“イージス誘致撤回”に揺れた街 残された複雑な思い
基地を誘致して活性化を図ろうとする自治体は少なくない。

2017年、政府は北朝鮮の弾道ミサイルを迎撃するために、秋田市と山口県萩市に陸上配備型のイージス・アショアの導入を決定した。

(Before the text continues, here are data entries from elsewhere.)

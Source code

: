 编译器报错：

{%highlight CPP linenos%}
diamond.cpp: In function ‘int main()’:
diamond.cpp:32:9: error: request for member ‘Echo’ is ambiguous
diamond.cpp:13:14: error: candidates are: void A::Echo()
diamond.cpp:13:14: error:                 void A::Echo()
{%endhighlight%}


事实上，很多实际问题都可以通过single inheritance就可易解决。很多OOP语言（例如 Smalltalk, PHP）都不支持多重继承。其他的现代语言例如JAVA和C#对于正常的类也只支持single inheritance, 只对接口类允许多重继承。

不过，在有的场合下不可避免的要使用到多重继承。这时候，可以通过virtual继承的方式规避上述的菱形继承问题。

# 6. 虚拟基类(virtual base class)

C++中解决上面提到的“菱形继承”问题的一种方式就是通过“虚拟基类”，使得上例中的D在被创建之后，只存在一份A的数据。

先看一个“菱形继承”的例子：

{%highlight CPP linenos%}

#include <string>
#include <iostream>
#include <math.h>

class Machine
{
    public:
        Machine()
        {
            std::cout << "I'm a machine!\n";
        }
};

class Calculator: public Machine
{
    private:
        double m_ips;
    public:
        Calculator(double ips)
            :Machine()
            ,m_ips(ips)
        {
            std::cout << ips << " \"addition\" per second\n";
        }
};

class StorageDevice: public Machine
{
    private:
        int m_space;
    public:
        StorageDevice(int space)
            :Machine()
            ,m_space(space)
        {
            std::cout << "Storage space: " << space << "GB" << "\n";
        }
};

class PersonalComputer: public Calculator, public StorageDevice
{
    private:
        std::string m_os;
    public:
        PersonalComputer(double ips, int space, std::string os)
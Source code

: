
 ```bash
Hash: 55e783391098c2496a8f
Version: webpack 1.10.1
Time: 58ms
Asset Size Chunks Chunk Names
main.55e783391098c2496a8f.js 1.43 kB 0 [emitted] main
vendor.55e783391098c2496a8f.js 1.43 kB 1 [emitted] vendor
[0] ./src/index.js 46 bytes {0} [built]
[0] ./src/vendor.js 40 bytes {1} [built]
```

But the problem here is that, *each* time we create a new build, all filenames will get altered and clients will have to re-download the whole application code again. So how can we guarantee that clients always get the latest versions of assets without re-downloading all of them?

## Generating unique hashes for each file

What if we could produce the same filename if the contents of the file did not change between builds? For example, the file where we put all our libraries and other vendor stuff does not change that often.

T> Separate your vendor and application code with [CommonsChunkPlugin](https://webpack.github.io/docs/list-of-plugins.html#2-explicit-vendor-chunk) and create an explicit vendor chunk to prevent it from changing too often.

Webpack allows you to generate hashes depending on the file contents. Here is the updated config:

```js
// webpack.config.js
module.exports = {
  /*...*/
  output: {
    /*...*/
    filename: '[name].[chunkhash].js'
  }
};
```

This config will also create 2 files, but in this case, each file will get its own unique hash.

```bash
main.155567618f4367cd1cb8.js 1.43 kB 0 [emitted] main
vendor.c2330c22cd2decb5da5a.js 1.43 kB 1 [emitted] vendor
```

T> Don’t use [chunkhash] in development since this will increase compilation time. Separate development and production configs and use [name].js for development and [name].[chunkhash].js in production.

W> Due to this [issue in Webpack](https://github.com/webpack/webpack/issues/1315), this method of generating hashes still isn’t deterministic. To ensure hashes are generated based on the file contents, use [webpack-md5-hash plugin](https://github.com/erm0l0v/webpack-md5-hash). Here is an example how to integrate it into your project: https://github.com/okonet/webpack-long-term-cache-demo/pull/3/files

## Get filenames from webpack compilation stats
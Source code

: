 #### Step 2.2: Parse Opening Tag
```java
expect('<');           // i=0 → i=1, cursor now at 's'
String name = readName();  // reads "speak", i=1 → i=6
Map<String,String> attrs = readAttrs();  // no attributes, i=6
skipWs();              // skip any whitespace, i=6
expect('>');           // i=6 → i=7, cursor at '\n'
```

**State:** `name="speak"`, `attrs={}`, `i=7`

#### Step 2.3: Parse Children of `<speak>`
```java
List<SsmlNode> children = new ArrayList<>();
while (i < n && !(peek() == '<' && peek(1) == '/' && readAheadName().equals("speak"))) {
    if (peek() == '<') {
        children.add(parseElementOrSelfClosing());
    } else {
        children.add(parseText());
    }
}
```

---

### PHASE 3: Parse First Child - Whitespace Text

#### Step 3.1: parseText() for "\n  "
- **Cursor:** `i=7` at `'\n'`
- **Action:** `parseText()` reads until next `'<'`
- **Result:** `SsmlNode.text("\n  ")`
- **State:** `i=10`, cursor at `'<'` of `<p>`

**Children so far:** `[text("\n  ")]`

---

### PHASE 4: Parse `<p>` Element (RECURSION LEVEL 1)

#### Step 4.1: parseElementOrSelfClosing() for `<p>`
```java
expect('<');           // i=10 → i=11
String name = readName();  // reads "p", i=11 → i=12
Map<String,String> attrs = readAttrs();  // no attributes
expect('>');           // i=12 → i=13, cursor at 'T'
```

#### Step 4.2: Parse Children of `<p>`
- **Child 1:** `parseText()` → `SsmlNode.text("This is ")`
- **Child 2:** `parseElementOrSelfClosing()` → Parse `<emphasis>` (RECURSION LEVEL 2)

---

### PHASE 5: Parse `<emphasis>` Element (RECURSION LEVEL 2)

2基で最低でも4000億円と言われ、安倍内閣の“爆買い”だと批判された。
萩市の建設予定地では、ボーリング調査も開始され着工寸前だった。しかし、迎撃ミサイルのブースター(推進装置)の落下地点を完全にコントロール出来ないことや、杜撰な現地調査が明らかになり政府は3年後、突如計画を撤回した。
地元の関係者に衝撃が走った。
本業は食堂経営の森田市議。議員になる前から誘致運動を強力に推進したひとりだ。

森田宗和 萩市議会議員
「消滅可能性都市ですから、萩市は。非常に厳しい。もし、イージス・アショアが今あったら、むつみ地区の人口、スーパーとか流通関係もできて、学校も子ども達も増えて良かった」
ハワイのアメリカ軍基地のイージス・アショアを視察した議員もいた。

美原喜大 萩市議会議員
「来てたら賑やかになっていたんかね。交付税は入るし、人口が増えればそれだけ交付税に跳ね返ってきますし」
建設が撤回された後にロシアがウクライナに侵攻した。そして2026年、アメリカのイラン攻撃が起きた。報復として、イランは周辺国のアメリカ軍基地を攻撃している。

長岡肇太郎 萩市議会議員
「軍事基地から攻めていくというニュースを見て、(イージス・アショアが)あって良かったのか、なくて良かったのか考えるところもある」

建設が始まれば、連日大型トラックが粉塵を上げて走ったに違いない幹線道路。この日も全く人が歩いていない。過疎は深刻だ。
今は何事も無かったかのように、元の静かな田園地帯の日常が戻っていた。